Molecular Mechanism of Insulin Resistance and Obesity

Obesity and insulin resistance have been recognized as leading causes of major health issues. We have endeavored to depict the molecular mechanism of insulin resistance, focusing on the function of adipocyte. We have investigated a role of PPARγ on the pathogenesis of Type II diabetes. Heterozygous PPARγ-deficient mice were protected from the development of insulin resistance due to adipocyte hypertrophy under a high-fat diet. Moreover, a Pro12Ala polymorphism in the human PPARγ2 gene was associated with decreased risk of Type II diabetes in Japanese. Taken together with these results, PPARγ is proved to be a thrifty gene mediating Type II diabetes.

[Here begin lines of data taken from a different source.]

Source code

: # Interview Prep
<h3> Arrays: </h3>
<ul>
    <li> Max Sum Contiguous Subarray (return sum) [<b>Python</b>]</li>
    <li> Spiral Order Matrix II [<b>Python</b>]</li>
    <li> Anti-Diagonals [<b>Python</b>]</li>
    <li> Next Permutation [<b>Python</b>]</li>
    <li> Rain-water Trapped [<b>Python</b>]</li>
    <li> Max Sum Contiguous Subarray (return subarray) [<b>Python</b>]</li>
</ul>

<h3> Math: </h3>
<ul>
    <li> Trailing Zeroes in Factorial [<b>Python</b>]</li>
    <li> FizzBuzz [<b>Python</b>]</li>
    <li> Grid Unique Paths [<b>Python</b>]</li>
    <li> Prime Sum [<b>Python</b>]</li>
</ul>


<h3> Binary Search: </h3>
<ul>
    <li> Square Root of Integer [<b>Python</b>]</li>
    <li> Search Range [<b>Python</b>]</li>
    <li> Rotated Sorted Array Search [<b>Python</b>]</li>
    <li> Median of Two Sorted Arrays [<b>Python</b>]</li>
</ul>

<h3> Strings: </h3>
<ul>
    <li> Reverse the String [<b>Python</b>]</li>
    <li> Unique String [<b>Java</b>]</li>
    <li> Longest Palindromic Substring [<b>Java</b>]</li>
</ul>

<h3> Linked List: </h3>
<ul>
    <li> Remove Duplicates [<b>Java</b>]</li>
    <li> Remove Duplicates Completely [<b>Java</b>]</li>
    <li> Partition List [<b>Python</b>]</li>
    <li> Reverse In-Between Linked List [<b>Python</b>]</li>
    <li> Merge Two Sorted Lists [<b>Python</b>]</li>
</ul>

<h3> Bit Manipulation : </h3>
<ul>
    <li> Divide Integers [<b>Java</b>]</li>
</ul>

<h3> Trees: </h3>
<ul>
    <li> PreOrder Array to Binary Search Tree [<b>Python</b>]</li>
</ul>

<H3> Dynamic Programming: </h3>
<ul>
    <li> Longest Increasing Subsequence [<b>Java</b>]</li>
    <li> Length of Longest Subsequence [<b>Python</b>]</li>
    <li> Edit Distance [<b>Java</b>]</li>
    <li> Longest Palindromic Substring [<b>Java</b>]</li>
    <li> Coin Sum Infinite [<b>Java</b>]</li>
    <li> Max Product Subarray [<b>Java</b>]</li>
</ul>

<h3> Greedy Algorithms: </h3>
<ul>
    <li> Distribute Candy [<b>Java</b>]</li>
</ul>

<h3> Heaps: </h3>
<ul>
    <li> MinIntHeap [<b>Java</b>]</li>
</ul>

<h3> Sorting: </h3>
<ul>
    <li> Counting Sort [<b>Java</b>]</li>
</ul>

Pharmacological inhibitors of PPARγ/RXR ameliorate high-fat diet-induced insulin resistance in animal models of Type II diabetes. We have performed a genome-wide scan of Japanese Type 2 diabetic families using affected sib pair analysis. Our genome scan reveals at least 9 chromosomal regions potentially harbor susceptibility genes of Type II diabetes in Japanese. Among these regions, 3q26-q28 appeared to be very attractive one, because of the gene encoding adiponectin, the expression of which we had found enhanced in insulin-sensitive PPARγ-deficient mice. Indeed, the subjects with the G/G genotype of SNP276 in the adiponectin gene were at increased risk for Type II diabetes compared with those having the T/T genotype. The plasma adiponectin levels were lower in the subjects with the G allele, suggesting that genetically inherited decrease in adiponectin levels predispose subjects to insulin resistance and Type II diabetes. Our work also confirmed that replenishment of adiponectin represents a novel treatment strategy for insulin resistance and Type II diabetes using animal models. Further investigation will be needed to clarify how adiponectin exerts its effect and to discover the molecular target of therapies.